Canadian critics have protested this argument, in which defendants claim they drank "only two beers" or something to that effect in a spread-out period of time, and thus could not have been drunk driving.

In fact, these critics have become worried that a substantial number of Canada DUI charges have not led to convictions because of the use of the "two-beer defense."

Essentially, the "two-beer defense" relies on the fundamental flaws with breathalyzer testing procedures, which are not 100% certain.

In order to estimate a person's blood alcohol content, breathalyzers must make certain assumptions. For example, when converting breath alcohol content into BAC, breathalyzers assume a specific ratio of 2100:1 between the two.

However, this ratio may vary between 1700:1 and 2400:1 for individuals. In other words, a person may argue that he or she is not "average" and that breathalyzer findings do not apply since they may have been influenced by his or her weight, metabolism rate, eating habits during that day, and other factors.

Canadians Robert Gibson and Martin Mac-Donald have used the "two-beer defense" to appeal their Canada DUI convictions based on their breathalyzer test results.

ccording to a story in The Saskatoon StarPhoenix, Gibson was arrested on suspicion of DUI in 2003 after registering a BAC that was 1.5 times the legal limit of 0.08. Prior to his conviction, Gibson argued that he had consumed 10 beers in seven hours, and that due to his weight, his BAC would have fallen to a level that was below the legal limit.
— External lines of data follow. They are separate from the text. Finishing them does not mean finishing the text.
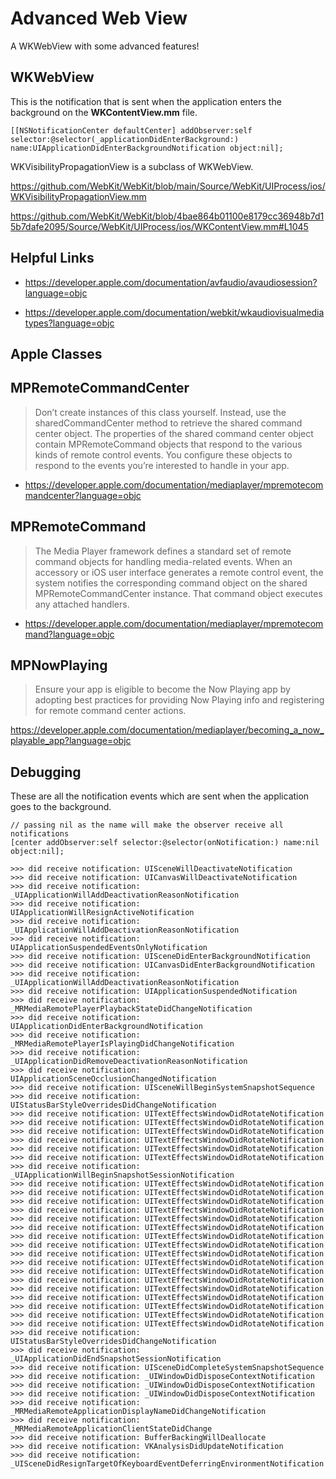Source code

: # Advanced Web View

A WKWebView with some advanced features!

## WKWebView

This is the notification that is sent when the application enters the background on the **WKContentView.mm** file.

```objc
[[NSNotificationCenter defaultCenter] addObserver:self selector:@selector(_applicationDidEnterBackground:) name:UIApplicationDidEnterBackgroundNotification object:nil];
```

WKVisibilityPropagationView is a subclass of WKWebView.

https://github.com/WebKit/WebKit/blob/main/Source/WebKit/UIProcess/ios/WKVisibilityPropagationView.mm

https://github.com/WebKit/WebKit/blob/4bae864b01100e8179cc36948b7d15b7dafe2095/Source/WebKit/UIProcess/ios/WKContentView.mm#L1045

## Helpful Links

- https://developer.apple.com/documentation/avfaudio/avaudiosession?language=objc

- https://developer.apple.com/documentation/webkit/wkaudiovisualmediatypes?language=objc

## Apple Classes

## MPRemoteCommandCenter

> Don’t create instances of this class yourself. Instead, use the sharedCommandCenter method to retrieve the shared command center object. The properties of the shared command center object contain MPRemoteCommand objects that respond to the various kinds of remote control events. You configure these objects to respond to the events you’re interested to handle in your app.

- https://developer.apple.com/documentation/mediaplayer/mpremotecommandcenter?language=objc

## MPRemoteCommand

> The Media Player framework defines a standard set of remote command objects for handling media-related events. When an accessory or iOS user interface generates a remote control event, the system notifies the corresponding command object on the shared MPRemoteCommandCenter instance. That command object executes any attached handlers.

- https://developer.apple.com/documentation/mediaplayer/mpremotecommand?language=objc

## MPNowPlaying

> Ensure your app is eligible to become the Now Playing app by adopting best practices for providing Now Playing info and registering for remote command center actions.

https://developer.apple.com/documentation/mediaplayer/becoming_a_now_playable_app?language=objc

## Debugging

These are all the notification events which are sent when the application goes to the background.

```obj-c
// passing nil as the name will make the observer receive all notifications
[center addObserver:self selector:@selector(onNotification:) name:nil object:nil];
```

```
>>> did receive notification: UISceneWillDeactivateNotification
>>> did receive notification: UICanvasWillDeactivateNotification
>>> did receive notification: _UIApplicationWillAddDeactivationReasonNotification
>>> did receive notification: UIApplicationWillResignActiveNotification
>>> did receive notification: _UIApplicationWillAddDeactivationReasonNotification
>>> did receive notification: UIApplicationSuspendedEventsOnlyNotification
>>> did receive notification: UISceneDidEnterBackgroundNotification
>>> did receive notification: UICanvasDidEnterBackgroundNotification
>>> did receive notification: _UIApplicationWillAddDeactivationReasonNotification
>>> did receive notification: UIApplicationSuspendedNotification
>>> did receive notification: _MRMediaRemotePlayerPlaybackStateDidChangeNotification
>>> did receive notification: UIApplicationDidEnterBackgroundNotification
>>> did receive notification: _MRMediaRemotePlayerIsPlayingDidChangeNotification
>>> did receive notification: _UIApplicationDidRemoveDeactivationReasonNotification
>>> did receive notification: UIApplicationSceneOcclusionChangedNotification
>>> did receive notification: UISceneWillBeginSystemSnapshotSequence
>>> did receive notification: UIStatusBarStyleOverridesDidChangeNotification
>>> did receive notification: UITextEffectsWindowDidRotateNotification
>>> did receive notification: UITextEffectsWindowDidRotateNotification
>>> did receive notification: UITextEffectsWindowDidRotateNotification
>>> did receive notification: UITextEffectsWindowDidRotateNotification
>>> did receive notification: UITextEffectsWindowDidRotateNotification
>>> did receive notification: UITextEffectsWindowDidRotateNotification
>>> did receive notification: _UIApplicationWillBeginSnapshotSessionNotification
>>> did receive notification: UITextEffectsWindowDidRotateNotification
>>> did receive notification: UITextEffectsWindowDidRotateNotification
>>> did receive notification: UITextEffectsWindowDidRotateNotification
>>> did receive notification: UITextEffectsWindowDidRotateNotification
>>> did receive notification: UITextEffectsWindowDidRotateNotification
>>> did receive notification: UITextEffectsWindowDidRotateNotification
>>> did receive notification: UITextEffectsWindowDidRotateNotification
>>> did receive notification: UITextEffectsWindowDidRotateNotification
>>> did receive notification: UITextEffectsWindowDidRotateNotification
>>> did receive notification: UITextEffectsWindowDidRotateNotification
>>> did receive notification: UITextEffectsWindowDidRotateNotification
>>> did receive notification: UITextEffectsWindowDidRotateNotification
>>> did receive notification: UITextEffectsWindowDidRotateNotification
>>> did receive notification: UITextEffectsWindowDidRotateNotification
>>> did receive notification: UITextEffectsWindowDidRotateNotification
>>> did receive notification: UITextEffectsWindowDidRotateNotification
>>> did receive notification: UITextEffectsWindowDidRotateNotification
>>> did receive notification: UIStatusBarStyleOverridesDidChangeNotification
>>> did receive notification: _UIApplicationDidEndSnapshotSessionNotification
>>> did receive notification: UISceneDidCompleteSystemSnapshotSequence
>>> did receive notification: _UIWindowDidDisposeContextNotification
>>> did receive notification: _UIWindowDidDisposeContextNotification
>>> did receive notification: _UIWindowDidDisposeContextNotification
>>> did receive notification: _MRMediaRemoteApplicationDisplayNameDidChangeNotification
>>> did receive notification: _MRMediaRemoteApplicationClientStateDidChange
>>> did receive notification: BufferBackingWillDeallocate
>>> did receive notification: VKAnalysisDidUpdateNotification
>>> did receive notification: _UISceneDidResignTargetOfKeyboardEventDeferringEnvironmentNotification
```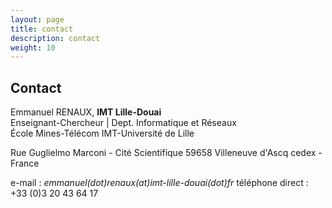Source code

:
 ```yaml
---
layout: page
title: contact
description: contact
weight: 10
---
```



## Contact

Emmanuel RENAUX, **IMT Lille-Douai**  
Enseignant-Chercheur | Dept. Informatique et Réseaux    
École Mines-Télécom IMT-Université de Lille

Rue Guglielmo Marconi - Cité Scientifique
59658 Villeneuve d'Ascq cedex - France
 
e-mail : *emmanuel(dot)renaux(at)imt-lille-douai(dot)fr*
téléphone direct : +33 (0)3 20 43 64 17  

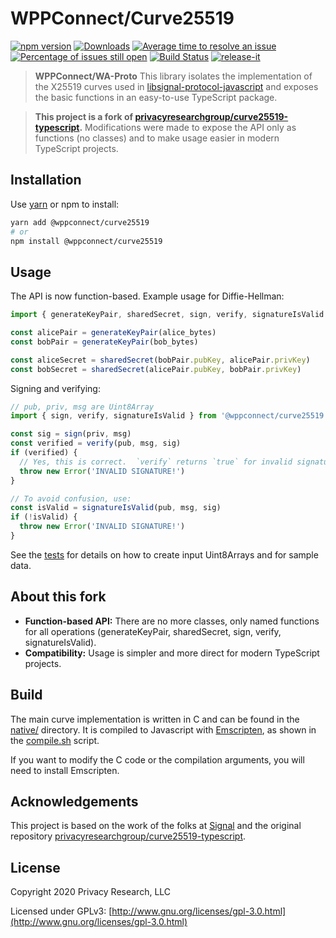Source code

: # WPPConnect/Curve25519

[![npm version](https://img.shields.io/npm/v/@wppconnect/curve25519.svg?color=green)](https://www.npmjs.com/package/@wppconnect/curve25519)
[![Downloads](https://img.shields.io/npm/dm/@wppconnect/curve25519.svg)](https://www.npmjs.com/package/@wppconnect/curve25519)
[![Average time to resolve an issue](https://isitmaintained.com/badge/resolution/wppconnect-team/wa-proto.svg)](https://isitmaintained.com/project/wppconnect/wa-proto 'Average time to resolve an issue')
[![Percentage of issues still open](https://isitmaintained.com/badge/open/wppconnect-team/wa-proto.svg)](https://isitmaintained.com/project/wppconnect/wa-proto 'Percentage of issues still open')
[![Build Status](https://img.shields.io/github/actions/workflow/status/wppconnect-team/wa-proto/update-proto.yml?branch=main)](https://github.com/wppconnect/wa-proto/actions)
[![release-it](https://img.shields.io/badge/%F0%9F%93%A6%F0%9F%9A%80-release--it-e10079.svg)](https://github.com/release-it/release-it)

> **WPPConnect/WA-Proto** This library isolates the implementation of the X25519 curves used in [libsignal-protocol-javascript](https://github.com/signalapp/libsignal-protocol-javascript)
and exposes the basic functions in an easy-to-use TypeScript package.

> **This project is a fork of [privacyresearchgroup/curve25519-typescript](https://github.com/privacyresearchgroup/curve25519-typescript).**
> Modifications were made to expose the API only as functions (no classes) and to make usage easier in modern TypeScript projects.

## Installation

Use [yarn](https://yarnpkg.com/) or npm to install:

```sh
yarn add @wppconnect/curve25519
# or
npm install @wppconnect/curve25519
```

## Usage

The API is now function-based. Example usage for Diffie-Hellman:

```typescript
import { generateKeyPair, sharedSecret, sign, verify, signatureIsValid } from '@wppconnect/curve25519'

const alicePair = generateKeyPair(alice_bytes)
const bobPair = generateKeyPair(bob_bytes)

const aliceSecret = sharedSecret(bobPair.pubKey, alicePair.privKey)
const bobSecret = sharedSecret(alicePair.pubKey, bobPair.privKey)
```

Signing and verifying:

```typescript
// pub, priv, msg are Uint8Array
import { sign, verify, signatureIsValid } from '@wppconnect/curve25519'

const sig = sign(priv, msg)
const verified = verify(pub, msg, sig)
if (verified) {
  // Yes, this is correct.  `verify` returns `true` for invalid signatures
  throw new Error('INVALID SIGNATURE!')
}

// To avoid confusion, use:
const isValid = signatureIsValid(pub, msg, sig)
if (!isValid) {
  throw new Error('INVALID SIGNATURE!')
}
```

See the [tests](src/__tests__) for details on how to create input Uint8Arrays and for sample data.

## About this fork

- **Function-based API:** There are no more classes, only named functions for all operations (generateKeyPair, sharedSecret, sign, verify, signatureIsValid).
- **Compatibility:** Usage is simpler and more direct for modern TypeScript projects.

## Build

The main curve implementation is written in C and can be found in the [native/](native/) directory. It is compiled to Javascript with [Emscripten](https://emscripten.org/), as shown in the [compile.sh](compile.sh) script.

If you want to modify the C code or the compilation arguments, you will need to install Emscripten.

## Acknowledgements

This project is based on the work of the folks at [Signal](https://signal.org) and the original repository [privacyresearchgroup/curve25519-typescript](https://github.com/privacyresearchgroup/curve25519-typescript).

## License

Copyright 2020 Privacy Research, LLC

Licensed under GPLv3: [http://www.gnu.org/licenses/gpl-3.0.html](http://www.gnu.org/licenses/gpl-3.0.html)
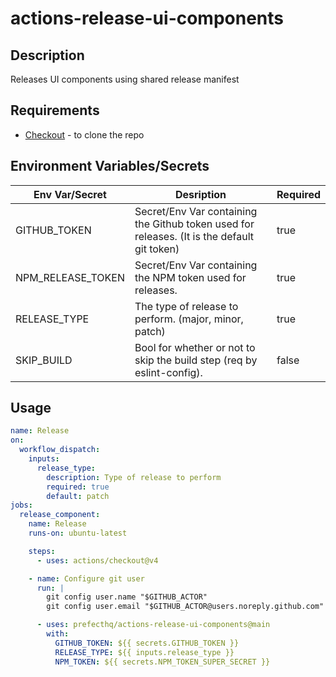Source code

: # actions-release-ui-components
## Description
Releases UI components using shared release manifest

## Requirements
- [Checkout](https://github.com/actions/checkout) - to clone the repo

## Environment Variables/Secrets

| Env Var/Secret | Desription | Required |
|-------|------------|----------|
| GITHUB_TOKEN | Secret/Env Var containing the Github token used for releases. (It is the default git token) | true |
| NPM_RELEASE_TOKEN | Secret/Env Var containing the NPM token used for releases. | true |
| RELEASE_TYPE | The type of release to perform. (major, minor, patch) | true |
| SKIP_BUILD | Bool for whether or not to skip the build step (req by eslint-config). | false |

## Usage
```yaml
name: Release
on:
  workflow_dispatch:
    inputs:
      release_type:
        description: Type of release to perform
        required: true
        default: patch
jobs:
  release_component:
    name: Release
    runs-on: ubuntu-latest

    steps:
      - uses: actions/checkout@v4

    - name: Configure git user
      run: |
        git config user.name "$GITHUB_ACTOR"
        git config user.email "$GITHUB_ACTOR@users.noreply.github.com"

      - uses: prefecthq/actions-release-ui-components@main
        with:
          GITHUB_TOKEN: ${{ secrets.GITHUB_TOKEN }}
          RELEASE_TYPE: ${{ inputs.release_type }}
          NPM_TOKEN: ${{ secrets.NPM_TOKEN_SUPER_SECRET }}
```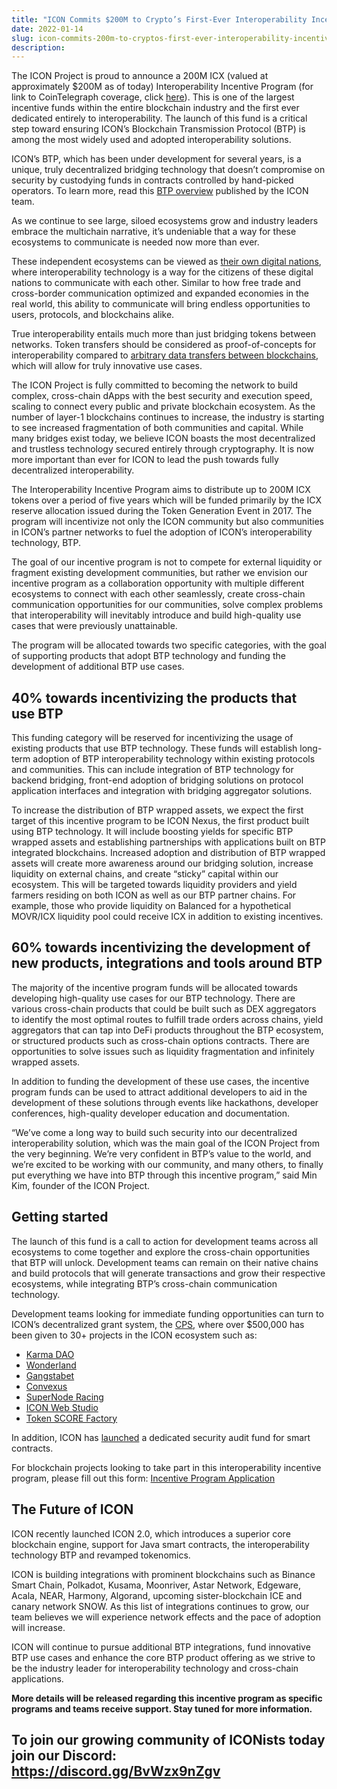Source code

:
 ```yaml
---
title: "ICON Commits $200M to Crypto’s First-Ever Interoperability Incentive Fund"
date: 2022-01-14
slug: icon-commits-200m-to-cryptos-first-ever-interoperability-incentive-fund-155550671fd
description:
---
```


The ICON Project is proud to announce a 200M ICX (valued at approximately $200M as of today) Interoperability Incentive Program (for link to CoinTelegraph coverage, click [here](https://bit.ly/3tIyFYT)). This is one of the largest incentive funds within the entire blockchain industry and the first ever dedicated entirely to interoperability. The launch of this fund is a critical step toward ensuring ICON’s Blockchain Transmission Protocol (BTP) is among the most widely used and adopted interoperability solutions.

ICON’s BTP, which has been under development for several years, is a unique, truly decentralized bridging technology that doesn’t compromise on security by custodying funds in contracts controlled by hand-picked operators. To learn more, read this [BTP overview](https://medium.com/helloiconworld/what-is-btp-b1affe6b3bbf) published by the ICON team.

As we continue to see large, siloed ecosystems grow and industry leaders embrace the multichain narrative, it’s undeniable that a way for these ecosystems to communicate is needed now more than ever.

These independent ecosystems can be viewed as [their own digital nations](https://medium.com/helloiconworld/digital-nations-82a0d6dd571a), where interoperability technology is a way for the citizens of these digital nations to communicate with each other. Similar to how free trade and cross-border communication optimized and expanded economies in the real world, this ability to communicate will bring endless opportunities to users, protocols, and blockchains alike.

True interoperability entails much more than just bridging tokens between networks. Token transfers should be considered as proof-of-concepts for interoperability compared to [arbitrary data transfers between blockchains](https://medium.com/p/b1affe6b3bbf/edit), which will allow for truly innovative use cases.

The ICON Project is fully committed to becoming the network to build complex, cross-chain dApps with the best security and execution speed, scaling to connect every public and private blockchain ecosystem. As the number of layer-1 blockchains continues to increase, the industry is starting to see increased fragmentation of both communities and capital. While many bridges exist today, we believe ICON boasts the most decentralized and trustless technology secured entirely through cryptography. It is now more important than ever for ICON to lead the push towards fully decentralized interoperability.

The Interoperability Incentive Program aims to distribute up to 200M ICX tokens over a period of five years which will be funded primarily by the ICX reserve allocation issued during the Token Generation Event in 2017. The program will incentivize not only the ICON community but also communities in ICON’s partner networks to fuel the adoption of ICON’s interoperability technology, BTP.

The goal of our incentive program is not to compete for external liquidity or fragment existing development communities, but rather we envision our incentive program as a collaboration opportunity with multiple different ecosystems to connect with each other seamlessly, create cross-chain communication opportunities for our communities, solve complex problems that interoperability will inevitably introduce and build high-quality use cases that were previously unattainable.

The program will be allocated towards two specific categories, with the goal of supporting products that adopt BTP technology and funding the development of additional BTP use cases.

## 40% towards incentivizing the products that use BTP

This funding category will be reserved for incentivizing the usage of existing products that use BTP technology. These funds will establish long-term adoption of BTP interoperability technology within existing protocols and communities. This can include integration of BTP technology for backend bridging, front-end adoption of bridging solutions on protocol application interfaces and integration with bridging aggregator solutions.

To increase the distribution of BTP wrapped assets, we expect the first target of this incentive program to be ICON Nexus, the first product built using BTP technology. It will include boosting yields for specific BTP wrapped assets and establishing partnerships with applications built on BTP integrated blockchains. Increased adoption and distribution of BTP wrapped assets will create more awareness around our bridging solution, increase liquidity on external chains, and create “sticky” capital within our ecosystem. This will be targeted towards liquidity providers and yield farmers residing on both ICON as well as our BTP partner chains. For example, those who provide liquidity on Balanced for a hypothetical MOVR/ICX liquidity pool could receive ICX in addition to existing incentives.

## 60% towards incentivizing the development of new products, integrations and tools around BTP

The majority of the incentive program funds will be allocated towards developing high-quality use cases for our BTP technology. There are various cross-chain products that could be built such as DEX aggregators to identify the most optimal routes to fulfill trade orders across chains, yield aggregators that can tap into DeFi products throughout the BTP ecosystem, or structured products such as cross-chain options contracts. There are opportunities to solve issues such as liquidity fragmentation and infinitely wrapped assets.

In addition to funding the development of these use cases, the incentive program funds can be used to attract additional developers to aid in the development of these solutions through events like hackathons, developer conferences, high-quality developer education and documentation.

“We’ve come a long way to build such security into our decentralized interoperability solution, which was the main goal of the ICON Project from the very beginning. We’re very confident in BTP’s value to the world, and we’re excited to be working with our community, and many others, to finally put everything we have into BTP through this incentive program,” said Min Kim, founder of the ICON Project.

## Getting started

The launch of this fund is a call to action for development teams across all ecosystems to come together and explore the cross-chain opportunities that BTP will unlock. Development teams can remain on their native chains and build protocols that will generate transactions and grow their respective ecosystems, while integrating BTP’s cross-chain communication technology.

Development teams looking for immediate funding opportunities can turn to ICON’s decentralized grant system, the [CPS](https://cps.icon.community/), where over $500,000 has been given to 30+ projects in the ICON ecosystem such as:

* [Karma DAO](https://twitter.com/karmadaofinance?s=20)
* [Wonderland](https://twitter.com/_WonderlandG?s=20)
* [Gangstabet](https://gangstabet.io/)
* [Convexus](https://twitter.com/Convexus_AMM?s=20)
* [SuperNode Racing](https://twitter.com/SuperNodeRacing?s=20)
* [ICON Web Studio](https://iconweb.studio/)
* [Token SCORE Factory](https://tsf.opendevicon.io/)

In addition, ICON has [launched](https://medium.com/helloiconworld/icon-launches-a-dedicated-audit-fund-37c0679e3d29) a dedicated security audit fund for smart contracts.

For blockchain projects looking to take part in this interoperability incentive program, please fill out this form: [Incentive Program Application](https://forms.gle/vdirvNBbxria2AN48)

## The Future of ICON

ICON recently launched ICON 2.0, which introduces a superior core blockchain engine, support for Java smart contracts, the interoperability technology BTP and revamped tokenomics.

ICON is building integrations with prominent blockchains such as Binance Smart Chain, Polkadot, Kusama, Moonriver, Astar Network, Edgeware, Acala, NEAR, Harmony, Algorand, upcoming sister-blockchain ICE and canary network SNOW. As this list of integrations continues to grow, our team believes we will experience network effects and the pace of adoption will increase.

ICON will continue to pursue additional BTP integrations, fund innovative BTP use cases and enhance the core BTP product offering as we strive to be the industry leader for interoperability technology and cross-chain applications.

**More details will be released regarding this incentive program as specific programs and teams receive support. Stay tuned for more information.**

## To join our growing community of ICONists today join our Discord: <https://discord.gg/BvWzx9nZgv>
Mac-Donald registered a 0.14 BAC reading during his February 2003 arrest but later argued during his trial that he drank six beers, spaced evenly, in 3½ hours that night. An expert later testified that Mac-Donald may have fallen below the legal limit.

While both men lost their original cases, the fact that they have been able to appeal to the Supreme Court based on the "two-beer defense" has concerned many people in Canada. In fact, the Conservative federal government recently introduced legislation to eliminate the defense.

How the Canadian Supreme Court rules on the "two-beer defense" will provide a good indicator of whether DUI defendants have to prove they were actually under the legal BAC limit or merely show that the possibility they were below 0.08% existed.

While the "two-beer defense" is not a common procedure in the United States, American defendants often fight breathalyzer results based on the fact they are not the "average person" and that breathalyzer conversion methods do not apply to them.

In other instances, a defendant may win a DUI case by successfully challenging the initial grounds for the arrest, or disputing the arresting officer's questioning or testimony.